Secondo Hegel, anche Socrate agisce dentro questa crisi, ma si distingue dai sofisti per il senso costruttivo e “umanistico” della sua critica, volta a ritrovare nell’interiorità dell’autocoscienza i fondamenti per una nuova sostanzialità etica, sostanzialità che tuttavia solo Platone, nella sua Repubblica,  saprà delineare.


Antonio Banfi

 

Questo è il punto in cui Kierkagaard – come osserva Antonio Banfi – prende le distanze da Hegel: “egli rimane fisso al valore della critica socratica, come negazione dell’obiettività etica, e alla riflessione della soggettività in sé come scoperta del proprio ‘non sapere’. In questo superare ogni realtà etica, in una ricerca che, in quanto ricerca, si sa senza fine e senza risultato, sta il senso dell’ironia socratica”.

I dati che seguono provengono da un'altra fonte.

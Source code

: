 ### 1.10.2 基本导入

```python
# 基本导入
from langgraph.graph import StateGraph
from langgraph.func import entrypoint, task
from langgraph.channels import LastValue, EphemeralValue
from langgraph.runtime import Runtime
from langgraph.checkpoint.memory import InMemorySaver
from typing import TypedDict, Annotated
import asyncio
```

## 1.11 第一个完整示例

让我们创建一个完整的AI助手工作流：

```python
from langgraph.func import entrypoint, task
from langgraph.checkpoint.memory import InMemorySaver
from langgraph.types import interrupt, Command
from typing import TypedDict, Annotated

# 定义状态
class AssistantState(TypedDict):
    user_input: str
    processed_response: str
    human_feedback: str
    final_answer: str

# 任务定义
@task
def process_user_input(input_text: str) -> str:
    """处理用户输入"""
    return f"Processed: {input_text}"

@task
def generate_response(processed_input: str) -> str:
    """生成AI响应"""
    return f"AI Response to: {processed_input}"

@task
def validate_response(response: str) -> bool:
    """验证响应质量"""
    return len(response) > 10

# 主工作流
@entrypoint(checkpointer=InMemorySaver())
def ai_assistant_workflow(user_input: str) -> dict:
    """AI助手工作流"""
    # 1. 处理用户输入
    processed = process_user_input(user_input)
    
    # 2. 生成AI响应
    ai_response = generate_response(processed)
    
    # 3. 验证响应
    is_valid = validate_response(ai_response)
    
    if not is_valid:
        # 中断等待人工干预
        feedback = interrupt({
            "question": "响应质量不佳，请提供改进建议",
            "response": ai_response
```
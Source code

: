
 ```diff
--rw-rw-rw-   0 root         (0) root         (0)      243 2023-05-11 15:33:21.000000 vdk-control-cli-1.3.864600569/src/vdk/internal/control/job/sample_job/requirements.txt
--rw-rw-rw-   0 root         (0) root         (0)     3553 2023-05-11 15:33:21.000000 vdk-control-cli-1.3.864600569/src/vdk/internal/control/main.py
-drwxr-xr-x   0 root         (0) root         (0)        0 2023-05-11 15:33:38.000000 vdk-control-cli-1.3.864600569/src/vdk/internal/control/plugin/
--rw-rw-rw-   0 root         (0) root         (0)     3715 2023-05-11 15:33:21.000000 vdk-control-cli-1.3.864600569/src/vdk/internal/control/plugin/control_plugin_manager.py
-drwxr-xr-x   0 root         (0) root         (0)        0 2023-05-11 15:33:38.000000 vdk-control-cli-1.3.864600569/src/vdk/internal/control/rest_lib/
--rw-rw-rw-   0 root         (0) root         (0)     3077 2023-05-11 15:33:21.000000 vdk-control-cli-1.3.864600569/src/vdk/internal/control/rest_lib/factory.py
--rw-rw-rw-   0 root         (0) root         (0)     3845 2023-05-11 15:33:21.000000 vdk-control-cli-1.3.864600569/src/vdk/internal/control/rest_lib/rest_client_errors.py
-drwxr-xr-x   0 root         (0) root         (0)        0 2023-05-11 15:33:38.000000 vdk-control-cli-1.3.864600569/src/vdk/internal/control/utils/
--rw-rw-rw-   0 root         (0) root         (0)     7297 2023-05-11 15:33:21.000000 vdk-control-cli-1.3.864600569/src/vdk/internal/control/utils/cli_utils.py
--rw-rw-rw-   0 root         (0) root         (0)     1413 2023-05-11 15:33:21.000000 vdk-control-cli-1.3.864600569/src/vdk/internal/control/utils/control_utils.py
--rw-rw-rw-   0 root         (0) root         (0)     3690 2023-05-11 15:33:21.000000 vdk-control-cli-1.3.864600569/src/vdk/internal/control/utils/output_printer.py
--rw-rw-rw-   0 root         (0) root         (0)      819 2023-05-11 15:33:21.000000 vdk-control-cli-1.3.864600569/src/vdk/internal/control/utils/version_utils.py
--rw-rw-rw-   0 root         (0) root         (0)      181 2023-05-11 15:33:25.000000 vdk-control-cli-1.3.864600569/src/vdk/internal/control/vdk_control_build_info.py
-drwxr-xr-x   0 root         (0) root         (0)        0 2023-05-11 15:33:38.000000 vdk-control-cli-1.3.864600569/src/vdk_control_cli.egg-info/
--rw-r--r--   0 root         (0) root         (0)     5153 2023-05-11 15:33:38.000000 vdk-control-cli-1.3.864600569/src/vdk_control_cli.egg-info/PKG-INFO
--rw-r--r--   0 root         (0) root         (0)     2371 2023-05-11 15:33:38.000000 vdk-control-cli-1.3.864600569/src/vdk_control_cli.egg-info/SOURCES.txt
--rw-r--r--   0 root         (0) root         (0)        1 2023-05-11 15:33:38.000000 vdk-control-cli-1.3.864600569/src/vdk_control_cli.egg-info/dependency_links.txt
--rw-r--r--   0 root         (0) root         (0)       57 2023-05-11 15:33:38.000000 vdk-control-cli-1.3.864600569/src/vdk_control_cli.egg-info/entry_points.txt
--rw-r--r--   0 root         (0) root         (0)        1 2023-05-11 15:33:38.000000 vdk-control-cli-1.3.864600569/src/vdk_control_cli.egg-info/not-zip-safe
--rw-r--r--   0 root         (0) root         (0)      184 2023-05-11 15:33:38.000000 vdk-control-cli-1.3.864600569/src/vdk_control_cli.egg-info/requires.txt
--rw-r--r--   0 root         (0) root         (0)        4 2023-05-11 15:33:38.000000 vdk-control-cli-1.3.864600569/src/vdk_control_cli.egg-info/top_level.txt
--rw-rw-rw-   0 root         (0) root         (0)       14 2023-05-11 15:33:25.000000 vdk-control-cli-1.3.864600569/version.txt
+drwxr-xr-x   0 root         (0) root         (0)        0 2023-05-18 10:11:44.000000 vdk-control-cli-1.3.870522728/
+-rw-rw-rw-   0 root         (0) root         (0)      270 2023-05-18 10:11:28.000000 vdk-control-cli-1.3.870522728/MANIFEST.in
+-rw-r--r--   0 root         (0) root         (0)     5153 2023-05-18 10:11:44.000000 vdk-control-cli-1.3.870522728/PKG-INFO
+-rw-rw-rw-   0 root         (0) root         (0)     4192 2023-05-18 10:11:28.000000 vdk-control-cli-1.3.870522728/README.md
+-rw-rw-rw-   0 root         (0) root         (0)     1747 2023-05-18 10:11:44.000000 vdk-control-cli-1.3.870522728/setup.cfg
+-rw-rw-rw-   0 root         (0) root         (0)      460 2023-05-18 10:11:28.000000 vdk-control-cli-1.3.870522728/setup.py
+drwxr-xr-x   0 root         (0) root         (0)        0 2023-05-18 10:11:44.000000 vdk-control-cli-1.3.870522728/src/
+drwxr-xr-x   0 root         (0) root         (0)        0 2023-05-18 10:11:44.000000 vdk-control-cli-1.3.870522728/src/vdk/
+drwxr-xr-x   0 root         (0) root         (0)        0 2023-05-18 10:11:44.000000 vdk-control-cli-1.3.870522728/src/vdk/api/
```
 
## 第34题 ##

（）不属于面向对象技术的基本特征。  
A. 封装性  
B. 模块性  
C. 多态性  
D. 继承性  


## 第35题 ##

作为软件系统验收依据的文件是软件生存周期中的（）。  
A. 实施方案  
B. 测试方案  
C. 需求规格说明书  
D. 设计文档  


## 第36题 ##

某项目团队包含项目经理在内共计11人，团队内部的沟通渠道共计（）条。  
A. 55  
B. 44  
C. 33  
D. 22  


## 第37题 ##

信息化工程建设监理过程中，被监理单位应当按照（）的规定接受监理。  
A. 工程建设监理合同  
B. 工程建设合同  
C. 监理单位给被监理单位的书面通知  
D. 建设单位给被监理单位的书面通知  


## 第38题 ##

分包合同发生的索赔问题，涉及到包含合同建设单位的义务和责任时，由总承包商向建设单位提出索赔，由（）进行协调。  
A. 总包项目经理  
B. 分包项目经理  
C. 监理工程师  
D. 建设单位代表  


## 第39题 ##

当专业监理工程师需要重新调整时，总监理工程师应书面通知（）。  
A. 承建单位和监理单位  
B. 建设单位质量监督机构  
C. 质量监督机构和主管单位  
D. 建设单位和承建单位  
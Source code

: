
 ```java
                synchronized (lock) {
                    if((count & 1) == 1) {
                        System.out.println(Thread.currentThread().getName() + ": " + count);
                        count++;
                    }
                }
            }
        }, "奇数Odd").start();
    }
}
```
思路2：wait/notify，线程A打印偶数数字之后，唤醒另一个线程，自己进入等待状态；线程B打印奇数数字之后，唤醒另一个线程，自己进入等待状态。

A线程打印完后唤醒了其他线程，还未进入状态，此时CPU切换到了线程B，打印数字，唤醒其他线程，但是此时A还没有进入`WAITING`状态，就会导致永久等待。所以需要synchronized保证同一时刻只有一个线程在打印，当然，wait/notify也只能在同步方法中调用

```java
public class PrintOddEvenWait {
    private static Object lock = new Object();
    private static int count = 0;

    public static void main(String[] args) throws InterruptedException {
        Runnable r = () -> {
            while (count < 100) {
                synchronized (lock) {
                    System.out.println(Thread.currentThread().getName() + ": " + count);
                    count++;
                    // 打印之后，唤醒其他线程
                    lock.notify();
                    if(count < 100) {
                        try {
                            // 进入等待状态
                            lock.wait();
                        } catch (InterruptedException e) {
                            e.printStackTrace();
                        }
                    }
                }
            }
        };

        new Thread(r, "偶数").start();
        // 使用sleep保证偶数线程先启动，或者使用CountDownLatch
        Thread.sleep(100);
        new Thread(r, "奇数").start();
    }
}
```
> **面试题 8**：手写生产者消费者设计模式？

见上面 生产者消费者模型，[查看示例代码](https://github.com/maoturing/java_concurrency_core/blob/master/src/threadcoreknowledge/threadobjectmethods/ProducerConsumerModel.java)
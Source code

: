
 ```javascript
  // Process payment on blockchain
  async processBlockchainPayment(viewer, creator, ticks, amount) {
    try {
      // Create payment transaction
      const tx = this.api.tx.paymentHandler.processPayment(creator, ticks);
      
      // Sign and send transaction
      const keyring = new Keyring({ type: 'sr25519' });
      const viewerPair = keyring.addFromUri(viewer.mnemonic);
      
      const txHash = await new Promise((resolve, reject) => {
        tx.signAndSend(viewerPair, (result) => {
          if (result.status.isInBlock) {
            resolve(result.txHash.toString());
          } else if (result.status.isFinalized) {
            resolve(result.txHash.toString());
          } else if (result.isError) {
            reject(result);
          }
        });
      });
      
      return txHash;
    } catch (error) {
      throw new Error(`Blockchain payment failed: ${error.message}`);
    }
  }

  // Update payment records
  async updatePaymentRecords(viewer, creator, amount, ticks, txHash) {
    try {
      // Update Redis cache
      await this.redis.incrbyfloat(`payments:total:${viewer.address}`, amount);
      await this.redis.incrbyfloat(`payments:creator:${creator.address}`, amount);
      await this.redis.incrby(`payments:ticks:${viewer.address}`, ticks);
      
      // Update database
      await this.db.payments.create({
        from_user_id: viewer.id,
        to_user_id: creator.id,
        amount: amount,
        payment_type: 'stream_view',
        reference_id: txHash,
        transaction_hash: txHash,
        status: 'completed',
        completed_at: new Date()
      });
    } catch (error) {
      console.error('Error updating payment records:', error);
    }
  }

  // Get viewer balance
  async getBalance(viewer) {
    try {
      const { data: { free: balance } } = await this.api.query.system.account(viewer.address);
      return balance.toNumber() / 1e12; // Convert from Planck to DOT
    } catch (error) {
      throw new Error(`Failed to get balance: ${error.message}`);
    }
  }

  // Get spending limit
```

Senza fine e senza risultato? Eppure è proprio grazie a questa ironia che Socrate ha la forza di rimanere fedele a se stesso innanzi alla prova suprema della morte, è per questa sua coerenza estrema che Kierkegaard lo definisce “un eroe tragico-intellettuale”: “Se Socrate avesse taciuto in questa crisi della morte avrebbe appannato il senso della sua vita; avrebbe fatto supporre che l’elasticità dell’ironia era in lui un gioco e non una forza cosmica…

L’importanza del suo discorso sta in ciò che in esso egli realizza, nell’istante decisivo, tutta la sua personalità. L’eroe tragico-intellettuale deve avere e mantenere l’ultima parola…Allora, al punto massimo della sofferenza, davanti alla morte, proprio per questa parola, egli diviene, ancor prima di morire, immortale” (Da Timore e tremore).